40 anos de hepatite B
A hepatite B é um dos graves problemas de saúde pública a nível mundial. Existem 350 milhões de infectados de forma crónica (portador crónico). Calcula-se que em Portugal possam existir cerca de 100.000 infectados. O portador crónico, além de poder vir a desenvolver as várias complicações da doença, serve como reservatório ambulante» do vírus, dado a probabilidade de infectar outros indivíduos.
A hepatite B é provocada por um vírus oncogénico, visto ser um dos agentes que pode originar o cancro do fígado, de elevada malignidade. A hepatite B pode ocorrer de forma aguda, aquando do primeiro contacto com o vírus, bem como de forma crónica em que este persiste no organismo, na grande maioria dos casos para sempre.
Em cerca de 5% das hepatites agudas B o indivíduo infectado torna-se «portador crónico». Alguns destes desenvolvem fenómenos inflamatórios crónicos no fígado que evoluem para hepatite crónica e cirrose hepática. Na cirrose, com o passar do tempo, o fígado pode deixar de cumprir as suas funções e surgir icterícia (olhos amarelos), ascite («barriga de água»), hemorragia digestiva («vómitos com sangue»). Outra das consequências é o cancro do fígado que surge anualmente em 4-5% dos doentes com cirrose.

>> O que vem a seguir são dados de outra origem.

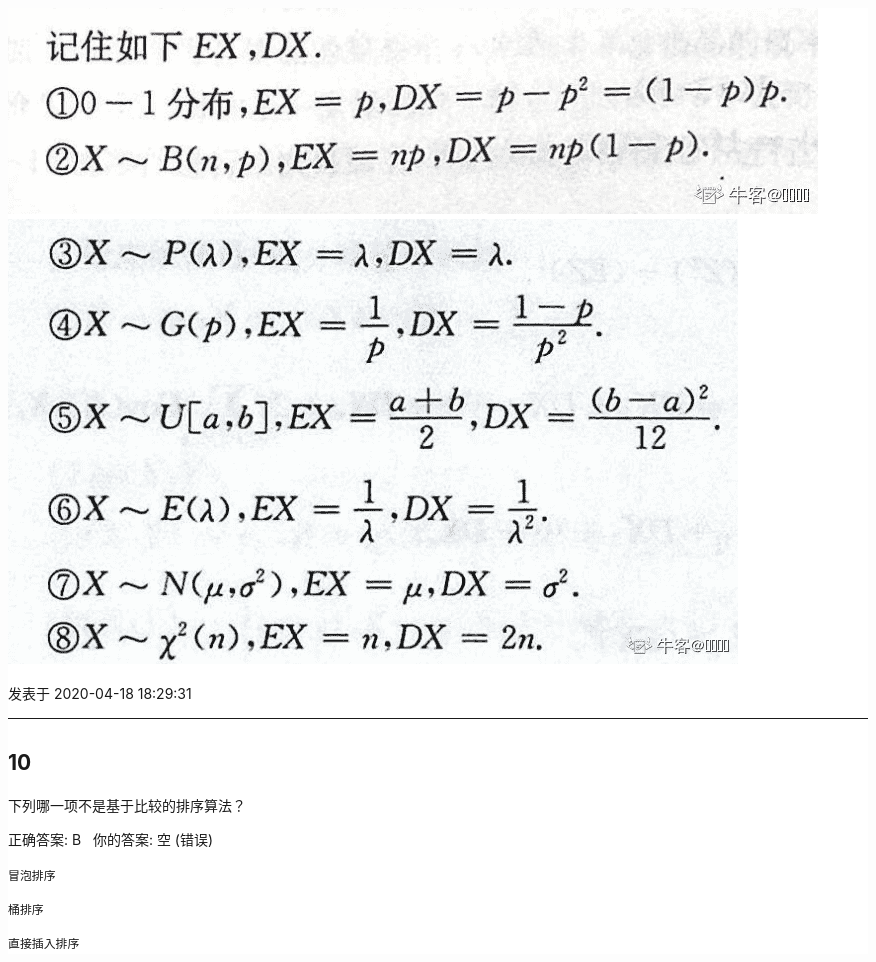 ![](img/a68de53aba4d1d768027fddfb62debd5.png)![](img/42ca1b85d85233e52f98484e55090502.png)

发表于 2020-04-18 18:29:31

* * *

## 10

下列哪一项不是基于比较的排序算法？

正确答案: B   你的答案: 空 (错误)

```cpp
冒泡排序
```

```cpp
桶排序
```

```cpp
直接插入排序
```
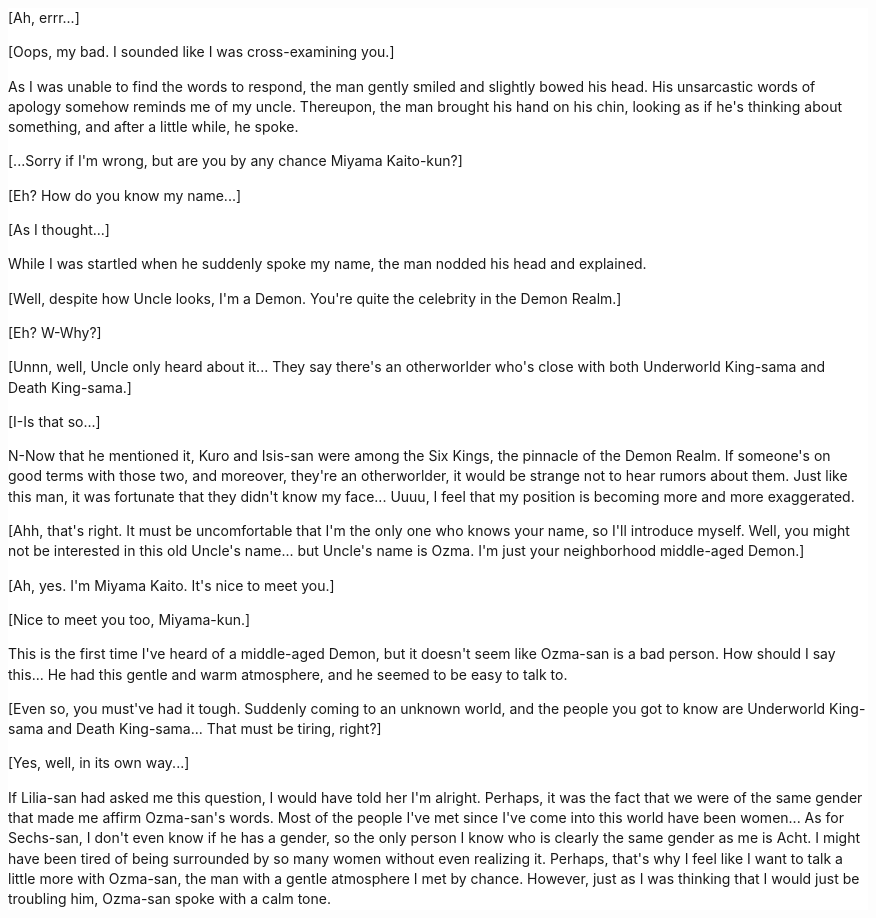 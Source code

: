 [Ah, errr...]

[Oops, my bad. I sounded like I was cross-examining you.]

As I was unable to find the words to respond, the man gently smiled and slightly
bowed his head. His unsarcastic words of apology somehow reminds me of my uncle.
Thereupon, the man brought his hand on his chin, looking as if he's thinking
about something, and after a little while, he spoke.

[...Sorry if I'm wrong, but are you by any chance Miyama Kaito-kun?]

[Eh? How do you know my name...]

[As I thought...]

While I was startled when he suddenly spoke my name, the man nodded his head and
explained.

[Well, despite how Uncle looks, I'm a Demon. You're quite the celebrity in the
Demon Realm.]

[Eh? W-Why?]

[Unnn, well, Uncle only heard about it... They say there's an otherworlder who's
close with both Underworld King-sama and Death King-sama.]

[I-Is that so...]

N-Now that he mentioned it, Kuro and Isis-san were among the Six Kings, the
pinnacle of the Demon Realm. If someone's on good terms with those two, and
moreover, they're an otherworlder, it would be strange not to hear rumors about
them. Just like this man, it was fortunate that they didn't know my face...
Uuuu, I feel that my position is becoming more and more exaggerated.

[Ahh, that's right. It must be uncomfortable that I'm the only one who knows
your name, so I'll introduce myself. Well, you might not be interested in this
old Uncle's name... but Uncle's name is Ozma. I'm just your neighborhood
middle-aged Demon.]

[Ah, yes. I'm Miyama Kaito. It's nice to meet you.]

[Nice to meet you too, Miyama-kun.]

This is the first time I've heard of a middle-aged Demon, but it doesn't seem
like Ozma-san is a bad person. How should I say this... He had this gentle and
warm atmosphere, and he seemed to be easy to talk to.

[Even so, you must've had it tough. Suddenly coming to an unknown world, and the
people you got to know are Underworld King-sama and Death King-sama... That must
be tiring, right?]

[Yes, well, in its own way...]

If Lilia-san had asked me this question, I would have told her I'm alright.
Perhaps, it was the fact that we were of the same gender that made me affirm
Ozma-san's words. Most of the people I've met since I've come into this world
have been women... As for Sechs-san, I don't even know if he has a gender, so
the only person I know who is clearly the same gender as me is Acht. I might
have been tired of being surrounded by so many women without even realizing it.
Perhaps, that's why I feel like I want to talk a little more with Ozma-san, the
man with a gentle atmosphere I met by chance. However, just as I was thinking
that I would just be troubling him, Ozma-san spoke with a calm tone.
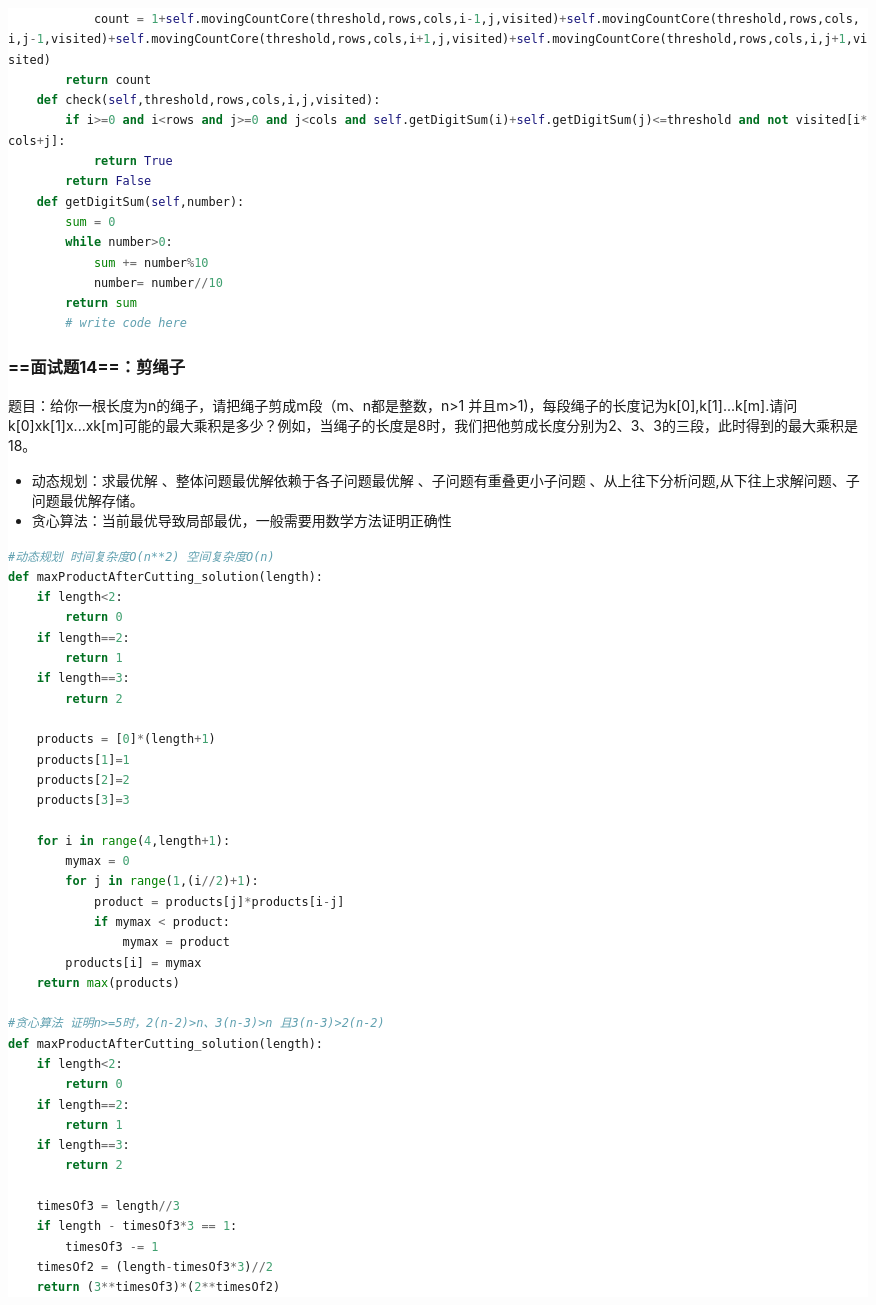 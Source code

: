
 ```python
            count = 1+self.movingCountCore(threshold,rows,cols,i-1,j,visited)+self.movingCountCore(threshold,rows,cols,i,j-1,visited)+self.movingCountCore(threshold,rows,cols,i+1,j,visited)+self.movingCountCore(threshold,rows,cols,i,j+1,visited)
        return count
    def check(self,threshold,rows,cols,i,j,visited):
        if i>=0 and i<rows and j>=0 and j<cols and self.getDigitSum(i)+self.getDigitSum(j)<=threshold and not visited[i*cols+j]:
            return True
        return False
    def getDigitSum(self,number):
        sum = 0
        while number>0:
            sum += number%10
            number= number//10
        return sum
        # write code here
```

### ==面试题14==：剪绳子

题目：给你一根长度为n的绳子，请把绳子剪成m段（m、n都是整数，n>1 并且m>1)，每段绳子的长度记为k[0],k[1]...k[m].请问k[0]xk[1]x...xk[m]可能的最大乘积是多少？例如，当绳子的长度是8时，我们把他剪成长度分别为2、3、3的三段，此时得到的最大乘积是18。

- 动态规划：求最优解 、整体问题最优解依赖于各子问题最优解 、子问题有重叠更小子问题 、从上往下分析问题,从下往上求解问题、子问题最优解存储。  
- 贪心算法：当前最优导致局部最优，一般需要用数学方法证明正确性

```python
#动态规划 时间复杂度O(n**2) 空间复杂度O(n)
def maxProductAfterCutting_solution(length):
    if length<2:
        return 0
    if length==2:
        return 1
    if length==3:
        return 2

    products = [0]*(length+1)
    products[1]=1
    products[2]=2
    products[3]=3

    for i in range(4,length+1):
        mymax = 0
        for j in range(1,(i//2)+1):
            product = products[j]*products[i-j]
            if mymax < product:
                mymax = product
        products[i] = mymax
    return max(products)

#贪心算法 证明n>=5时，2(n-2)>n、3(n-3)>n 且3(n-3)>2(n-2)
def maxProductAfterCutting_solution(length):
    if length<2:
        return 0
    if length==2:
        return 1
    if length==3:
        return 2

    timesOf3 = length//3
    if length - timesOf3*3 == 1:
        timesOf3 -= 1
    timesOf2 = (length-timesOf3*3)//2
    return (3**timesOf3)*(2**timesOf2)
```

A transmissão do vírus da hepatite B ocorre principalmente por duas vias: sangue e sexual. Em países de risco mais elevado (Ásia) a principal via é a contaminação no momento do parto quando a mãe está infectada e a nível familiar. No mundo ocidental é a via sexual.
A caracterização do vírus e a descoberta da vacina e do tratamento da hepatite B constituem um dos exemplos da evolução da ciência moderna. Com efeito, esta história de sucesso para a Medicina e para a humanidade começou há 40 anos, com a identificação de um elemento do vírus (antigénio Austrália), em 1965. O actor principal desta descoberta foi o médico norte-americano Baruch Blumberg, que viria a merecer o Nobel da Medicina, em 1976.
Em 1980 inicia-se a utilização da vacina da hepatite B. É a primeira vacina anticancro e duplamente antivírica, já que evita ainda a hepatite delta. A vacinação de todos os recém-nascidos e dos adolescentes em mais de 100 países, permitiu a redução drástica da hepatite aguda B, do número de portadores crónicos e do cancro do fígado associado à hepatite B.
Para aqueles em que não foi possível a utilização da vacina em tempo útil e que surgem com as consequências da hepatite B existe esperança no tratamento antivírico. Desde 1985 que existem fármacos que interferem com a actividade do vírus: um de forma injectável, o interferão peguilado, com uma administração semanal e outros por via oral, a lamivudina e o adefovir. Ainda que a hepatite B se complique de cirrose ou cancro a esperança deve manter-se dado a possibilidade de recorrer ao transplante hepático, disponível em Portugal desde há quase 15 anos, com resultados muito satisfatórios para a grande maioria dos doentes.
Apesar destes 40 anos de avanços médicos, a hepatite B ainda é fonte potencial de muito sofrimento, devendo a informação da população e a promoção da vacinação em todos os recém-nascidos e adolescentes, um dos objectivos principais da sua prevenção.